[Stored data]
<<<<

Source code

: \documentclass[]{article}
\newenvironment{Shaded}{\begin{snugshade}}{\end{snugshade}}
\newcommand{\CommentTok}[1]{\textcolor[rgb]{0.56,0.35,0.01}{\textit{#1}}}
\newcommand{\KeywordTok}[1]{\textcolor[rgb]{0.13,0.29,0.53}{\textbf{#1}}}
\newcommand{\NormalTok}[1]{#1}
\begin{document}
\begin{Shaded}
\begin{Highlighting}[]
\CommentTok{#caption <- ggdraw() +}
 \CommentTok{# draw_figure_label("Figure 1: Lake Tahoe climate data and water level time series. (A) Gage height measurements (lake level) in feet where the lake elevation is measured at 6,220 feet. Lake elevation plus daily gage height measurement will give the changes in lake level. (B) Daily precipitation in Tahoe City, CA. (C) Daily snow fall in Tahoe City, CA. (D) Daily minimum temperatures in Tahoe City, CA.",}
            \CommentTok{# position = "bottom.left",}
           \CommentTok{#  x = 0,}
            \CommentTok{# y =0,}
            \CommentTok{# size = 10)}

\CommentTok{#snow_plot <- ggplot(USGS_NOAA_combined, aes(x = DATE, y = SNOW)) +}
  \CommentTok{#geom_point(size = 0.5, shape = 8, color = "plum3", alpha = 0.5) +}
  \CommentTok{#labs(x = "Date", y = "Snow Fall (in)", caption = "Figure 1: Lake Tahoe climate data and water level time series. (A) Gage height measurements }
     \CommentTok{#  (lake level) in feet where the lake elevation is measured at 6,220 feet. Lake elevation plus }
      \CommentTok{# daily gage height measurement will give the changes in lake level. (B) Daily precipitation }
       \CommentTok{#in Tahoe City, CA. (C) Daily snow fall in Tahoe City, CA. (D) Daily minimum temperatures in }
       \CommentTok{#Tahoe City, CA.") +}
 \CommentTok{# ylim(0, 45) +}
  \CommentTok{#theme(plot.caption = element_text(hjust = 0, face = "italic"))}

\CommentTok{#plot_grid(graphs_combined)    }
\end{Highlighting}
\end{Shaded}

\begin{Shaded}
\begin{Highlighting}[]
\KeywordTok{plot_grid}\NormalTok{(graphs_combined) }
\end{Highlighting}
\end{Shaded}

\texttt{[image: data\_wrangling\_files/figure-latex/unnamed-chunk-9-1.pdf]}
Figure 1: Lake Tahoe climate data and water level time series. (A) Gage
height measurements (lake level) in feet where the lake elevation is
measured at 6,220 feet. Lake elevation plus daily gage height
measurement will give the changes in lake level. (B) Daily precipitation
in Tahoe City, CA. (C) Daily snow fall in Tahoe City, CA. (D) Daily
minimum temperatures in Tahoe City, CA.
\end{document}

>>>>
<<<<

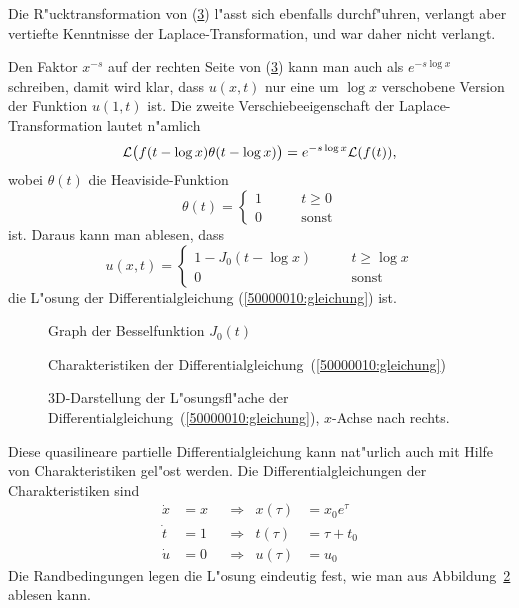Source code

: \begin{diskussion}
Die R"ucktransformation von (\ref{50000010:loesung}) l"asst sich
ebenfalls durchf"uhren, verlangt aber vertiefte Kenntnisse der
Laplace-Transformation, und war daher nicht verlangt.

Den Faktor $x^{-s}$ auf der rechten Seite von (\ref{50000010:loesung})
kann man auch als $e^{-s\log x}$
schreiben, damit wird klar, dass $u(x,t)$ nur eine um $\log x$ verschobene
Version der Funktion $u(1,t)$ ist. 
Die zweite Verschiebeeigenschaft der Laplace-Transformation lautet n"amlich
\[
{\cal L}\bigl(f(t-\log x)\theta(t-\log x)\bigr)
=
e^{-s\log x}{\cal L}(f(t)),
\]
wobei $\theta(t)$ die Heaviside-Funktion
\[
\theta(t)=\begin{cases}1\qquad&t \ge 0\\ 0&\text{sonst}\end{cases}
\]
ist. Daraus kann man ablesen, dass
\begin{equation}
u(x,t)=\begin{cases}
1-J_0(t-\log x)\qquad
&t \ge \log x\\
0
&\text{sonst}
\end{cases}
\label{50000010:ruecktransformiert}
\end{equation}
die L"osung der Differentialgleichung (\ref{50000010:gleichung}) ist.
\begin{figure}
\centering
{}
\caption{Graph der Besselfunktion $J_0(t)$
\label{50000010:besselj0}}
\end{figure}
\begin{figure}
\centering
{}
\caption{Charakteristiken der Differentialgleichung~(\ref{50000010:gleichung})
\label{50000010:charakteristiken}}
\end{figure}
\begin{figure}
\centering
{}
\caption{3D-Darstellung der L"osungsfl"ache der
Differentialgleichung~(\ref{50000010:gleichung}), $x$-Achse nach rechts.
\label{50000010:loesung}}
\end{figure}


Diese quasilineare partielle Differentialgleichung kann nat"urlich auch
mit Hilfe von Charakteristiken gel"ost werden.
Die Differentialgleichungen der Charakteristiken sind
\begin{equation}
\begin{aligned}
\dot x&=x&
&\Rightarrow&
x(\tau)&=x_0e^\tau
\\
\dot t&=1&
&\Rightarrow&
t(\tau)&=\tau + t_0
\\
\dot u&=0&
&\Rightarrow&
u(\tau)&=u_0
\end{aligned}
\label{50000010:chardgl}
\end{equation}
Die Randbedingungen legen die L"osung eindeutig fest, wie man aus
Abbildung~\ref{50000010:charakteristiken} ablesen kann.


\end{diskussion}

>>>>

### ACTION ITEM
Which of the lines above carry the string "feet"? Pick them out and copy them.

### REPLY TO THE EXERCISE
 \CommentTok{# draw_figure_label("Figure 1: Lake Tahoe climate data and water level time series. (A) Gage height measurements (lake level) in feet where the lake elevation is measured at 6,220 feet. Lake elevation plus daily gage height measurement will give the changes in lake level. (B) Daily precipitation in Tahoe City, CA. (C) Daily snow fall in Tahoe City, CA. (D) Daily minimum temperatures in Tahoe City, CA.",}
     \CommentTok{#  (lake level) in feet where the lake elevation is measured at 6,220 feet. Lake elevation plus }
height measurements (lake level) in feet where the lake elevation is
measured at 6,220 feet. Lake elevation plus daily gage height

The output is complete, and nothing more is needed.